[Collection entries]
══════════════════════════════

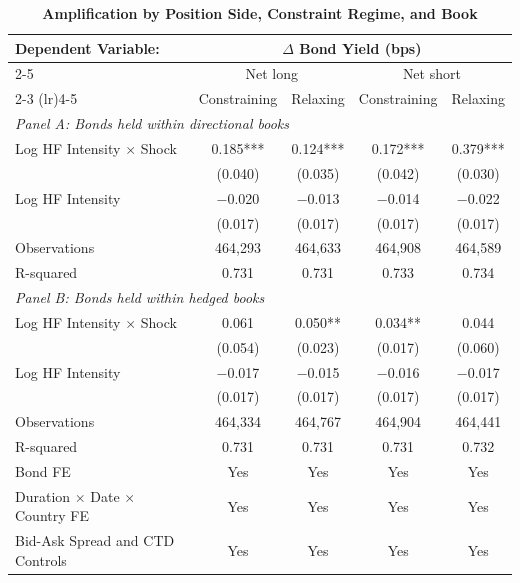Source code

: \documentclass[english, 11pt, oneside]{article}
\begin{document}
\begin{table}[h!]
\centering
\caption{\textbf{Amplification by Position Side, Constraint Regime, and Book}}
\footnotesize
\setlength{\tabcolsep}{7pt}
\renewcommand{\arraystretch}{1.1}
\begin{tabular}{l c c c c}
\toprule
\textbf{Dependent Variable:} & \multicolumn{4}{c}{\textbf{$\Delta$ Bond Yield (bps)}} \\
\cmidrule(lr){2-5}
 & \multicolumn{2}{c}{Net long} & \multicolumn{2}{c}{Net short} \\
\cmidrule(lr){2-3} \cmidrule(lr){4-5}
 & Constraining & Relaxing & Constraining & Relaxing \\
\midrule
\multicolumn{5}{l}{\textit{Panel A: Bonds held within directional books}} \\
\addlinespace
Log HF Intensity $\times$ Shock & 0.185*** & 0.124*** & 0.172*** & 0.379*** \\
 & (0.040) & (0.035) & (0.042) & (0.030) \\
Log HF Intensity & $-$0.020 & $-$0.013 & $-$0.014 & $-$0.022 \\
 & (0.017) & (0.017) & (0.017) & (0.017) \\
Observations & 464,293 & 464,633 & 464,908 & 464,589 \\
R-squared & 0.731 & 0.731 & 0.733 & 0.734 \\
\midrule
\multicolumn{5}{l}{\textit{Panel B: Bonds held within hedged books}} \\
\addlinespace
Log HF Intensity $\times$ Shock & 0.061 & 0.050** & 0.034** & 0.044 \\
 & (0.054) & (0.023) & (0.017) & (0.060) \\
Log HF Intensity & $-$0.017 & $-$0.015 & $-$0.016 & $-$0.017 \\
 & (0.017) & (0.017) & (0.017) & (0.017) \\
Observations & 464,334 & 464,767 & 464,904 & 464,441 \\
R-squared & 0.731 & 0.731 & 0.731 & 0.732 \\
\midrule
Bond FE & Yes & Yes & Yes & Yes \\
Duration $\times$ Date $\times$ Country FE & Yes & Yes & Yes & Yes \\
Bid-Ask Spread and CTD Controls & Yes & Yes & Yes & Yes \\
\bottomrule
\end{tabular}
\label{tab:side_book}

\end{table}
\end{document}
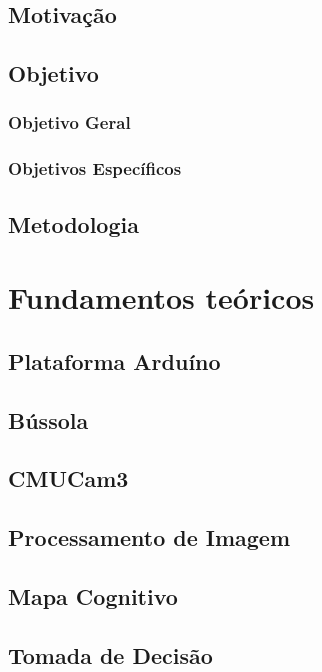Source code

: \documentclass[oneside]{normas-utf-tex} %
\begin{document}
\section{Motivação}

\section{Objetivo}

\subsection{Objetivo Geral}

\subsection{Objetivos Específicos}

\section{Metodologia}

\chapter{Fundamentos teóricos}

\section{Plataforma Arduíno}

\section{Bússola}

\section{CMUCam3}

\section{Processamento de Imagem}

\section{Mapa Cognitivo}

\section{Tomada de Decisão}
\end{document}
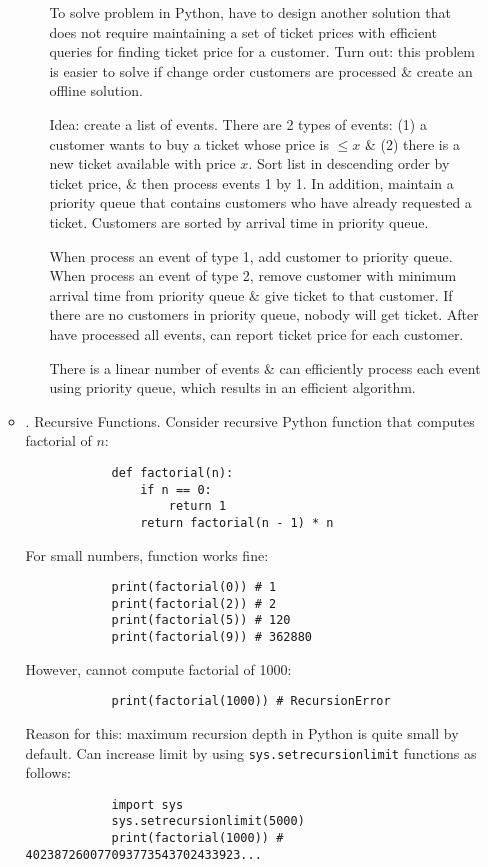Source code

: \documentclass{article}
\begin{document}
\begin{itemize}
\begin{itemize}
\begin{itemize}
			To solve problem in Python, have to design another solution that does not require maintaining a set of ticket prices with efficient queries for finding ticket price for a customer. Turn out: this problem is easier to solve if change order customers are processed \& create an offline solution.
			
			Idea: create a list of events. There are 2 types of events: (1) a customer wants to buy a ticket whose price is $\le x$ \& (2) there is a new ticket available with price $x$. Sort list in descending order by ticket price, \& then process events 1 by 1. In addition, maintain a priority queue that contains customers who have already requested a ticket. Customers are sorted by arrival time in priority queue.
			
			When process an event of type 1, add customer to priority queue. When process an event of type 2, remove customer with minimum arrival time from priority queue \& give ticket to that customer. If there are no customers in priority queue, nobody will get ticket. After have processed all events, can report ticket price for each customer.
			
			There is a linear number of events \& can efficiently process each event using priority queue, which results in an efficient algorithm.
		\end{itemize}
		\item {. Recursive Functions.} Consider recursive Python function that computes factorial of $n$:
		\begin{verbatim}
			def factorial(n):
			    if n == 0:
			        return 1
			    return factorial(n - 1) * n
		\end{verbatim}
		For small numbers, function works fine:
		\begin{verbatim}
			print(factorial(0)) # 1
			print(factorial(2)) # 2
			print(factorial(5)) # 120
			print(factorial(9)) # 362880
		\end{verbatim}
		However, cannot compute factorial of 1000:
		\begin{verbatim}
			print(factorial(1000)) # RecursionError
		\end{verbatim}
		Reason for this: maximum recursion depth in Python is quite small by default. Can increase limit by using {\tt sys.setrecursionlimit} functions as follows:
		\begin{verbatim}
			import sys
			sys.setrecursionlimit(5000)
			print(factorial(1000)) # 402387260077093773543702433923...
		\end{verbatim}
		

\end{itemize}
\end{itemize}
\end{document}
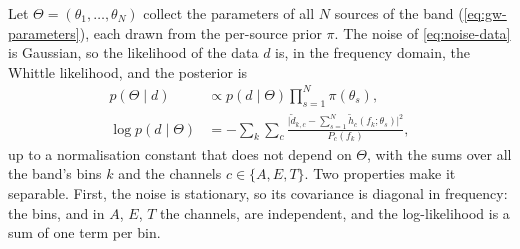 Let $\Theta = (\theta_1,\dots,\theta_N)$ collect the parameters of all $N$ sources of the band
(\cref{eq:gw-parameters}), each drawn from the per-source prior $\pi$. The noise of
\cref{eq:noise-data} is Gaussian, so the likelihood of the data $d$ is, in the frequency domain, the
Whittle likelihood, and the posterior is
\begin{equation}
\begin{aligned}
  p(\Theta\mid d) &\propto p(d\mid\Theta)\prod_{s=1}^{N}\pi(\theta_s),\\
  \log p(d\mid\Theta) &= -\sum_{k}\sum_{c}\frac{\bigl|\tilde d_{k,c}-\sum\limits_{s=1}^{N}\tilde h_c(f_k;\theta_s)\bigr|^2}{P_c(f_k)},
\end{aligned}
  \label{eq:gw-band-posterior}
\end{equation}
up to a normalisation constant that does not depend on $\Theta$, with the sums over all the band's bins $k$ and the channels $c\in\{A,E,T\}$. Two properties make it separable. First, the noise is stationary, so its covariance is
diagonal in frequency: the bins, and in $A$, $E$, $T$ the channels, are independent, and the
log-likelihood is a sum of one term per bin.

══════════════════════════════

-- AIM OF THE TASK --
Repeat the data in full and exactly. Omit pictures.

-- RESULT FOR THIS EXERCISE --
Source code

: \documentclass[english, 11pt, oneside]{article}
\begin{document}
\begin{table}[h!]
\centering
\caption{\textbf{Amplification by Position Side, Constraint Regime, and Book}}
\footnotesize
\setlength{\tabcolsep}{7pt}
\renewcommand{\arraystretch}{1.1}
\begin{tabular}{l c c c c}
\toprule
\textbf{Dependent Variable:} & \multicolumn{4}{c}{\textbf{$\Delta$ Bond Yield (bps)}} \\
\cmidrule(lr){2-5}
 & \multicolumn{2}{c}{Net long} & \multicolumn{2}{c}{Net short} \\
\cmidrule(lr){2-3} \cmidrule(lr){4-5}
 & Constraining & Relaxing & Constraining & Relaxing \\
\midrule
\multicolumn{5}{l}{\textit{Panel A: Bonds held within directional books}} \\
\addlinespace
Log HF Intensity $\times$ Shock & 0.185*** & 0.124*** & 0.172*** & 0.379*** \\
 & (0.040) & (0.035) & (0.042) & (0.030) \\
Log HF Intensity & $-$0.020 & $-$0.013 & $-$0.014 & $-$0.022 \\
 & (0.017) & (0.017) & (0.017) & (0.017) \\
Observations & 464,293 & 464,633 & 464,908 & 464,589 \\
R-squared & 0.731 & 0.731 & 0.733 & 0.734 \\
\midrule
\multicolumn{5}{l}{\textit{Panel B: Bonds held within hedged books}} \\
\addlinespace
Log HF Intensity $\times$ Shock & 0.061 & 0.050** & 0.034** & 0.044 \\
 & (0.054) & (0.023) & (0.017) & (0.060) \\
Log HF Intensity & $-$0.017 & $-$0.015 & $-$0.016 & $-$0.017 \\
 & (0.017) & (0.017) & (0.017) & (0.017) \\
Observations & 464,334 & 464,767 & 464,904 & 464,441 \\
R-squared & 0.731 & 0.731 & 0.731 & 0.732 \\
\midrule
Bond FE & Yes & Yes & Yes & Yes \\
Duration $\times$ Date $\times$ Country FE & Yes & Yes & Yes & Yes \\
Bid-Ask Spread and CTD Controls & Yes & Yes & Yes & Yes \\
\bottomrule
\end{tabular}
\label{tab:side_book}

\end{table}
\end{document}
Source code

: \documentclass[oneside]{normas-utf-tex} %
\begin{document}
\section{Motivação}

\section{Objetivo}

\subsection{Objetivo Geral}

\subsection{Objetivos Específicos}

\section{Metodologia}

\chapter{Fundamentos teóricos}

\section{Plataforma Arduíno}

\section{Bússola}

\section{CMUCam3}

\section{Processamento de Imagem}

\section{Mapa Cognitivo}

\section{Tomada de Decisão}
\end{document}
Source code

: \documentclass{article}
\begin{document}
\begin{itemize}
\begin{itemize}
\begin{itemize}
			To solve problem in Python, have to design another solution that does not require maintaining a set of ticket prices with efficient queries for finding ticket price for a customer. Turn out: this problem is easier to solve if change order customers are processed \& create an offline solution.
			
			Idea: create a list of events. There are 2 types of events: (1) a customer wants to buy a ticket whose price is $\le x$ \& (2) there is a new ticket available with price $x$. Sort list in descending order by ticket price, \& then process events 1 by 1. In addition, maintain a priority queue that contains customers who have already requested a ticket. Customers are sorted by arrival time in priority queue.
			
			When process an event of type 1, add customer to priority queue. When process an event of type 2, remove customer with minimum arrival time from priority queue \& give ticket to that customer. If there are no customers in priority queue, nobody will get ticket. After have processed all events, can report ticket price for each customer.
			
			There is a linear number of events \& can efficiently process each event using priority queue, which results in an efficient algorithm.
		\end{itemize}
		\item {. Recursive Functions.} Consider recursive Python function that computes factorial of $n$:
		\begin{verbatim}
			def factorial(n):
			    if n == 0:
			        return 1
			    return factorial(n - 1) * n
		\end{verbatim}
		For small numbers, function works fine:
		\begin{verbatim}
			print(factorial(0)) # 1
			print(factorial(2)) # 2
			print(factorial(5)) # 120
			print(factorial(9)) # 362880
		\end{verbatim}
		However, cannot compute factorial of 1000:
		\begin{verbatim}
			print(factorial(1000)) # RecursionError
		\end{verbatim}
		Reason for this: maximum recursion depth in Python is quite small by default. Can increase limit by using {\tt sys.setrecursionlimit} functions as follows:
		\begin{verbatim}
			import sys
			sys.setrecursionlimit(5000)
			print(factorial(1000)) # 402387260077093773543702433923...
		\end{verbatim}
		

\end{itemize}
\end{itemize}
\end{document}
 Let $\Theta = (\theta_1,\dots,\theta_N)$ collect the parameters of all $N$ sources of the band
(\cref{eq:gw-parameters}), each drawn from the per-source prior $\pi$. The noise of
\cref{eq:noise-data} is Gaussian, so the likelihood of the data $d$ is, in the frequency domain, the
Whittle likelihood, and the posterior is
\begin{equation}
\begin{aligned}
  p(\Theta\mid d) &\propto p(d\mid\Theta)\prod_{s=1}^{N}\pi(\theta_s),\\
  \log p(d\mid\Theta) &= -\sum_{k}\sum_{c}\frac{\bigl|\tilde d_{k,c}-\sum\limits_{s=1}^{N}\tilde h_c(f_k;\theta_s)\bigr|^2}{P_c(f_k)},
\end{aligned}
  \label{eq:gw-band-posterior}
\end{equation}
up to a normalisation constant that does not depend on $\Theta$, with the sums over all the band's bins $k$ and the channels $c\in\{A,E,T\}$. Two properties make it separable. First, the noise is stationary, so its covariance is
diagonal in frequency: the bins, and in $A$, $E$, $T$ the channels, are independent, and the
log-likelihood is a sum of one term per bin.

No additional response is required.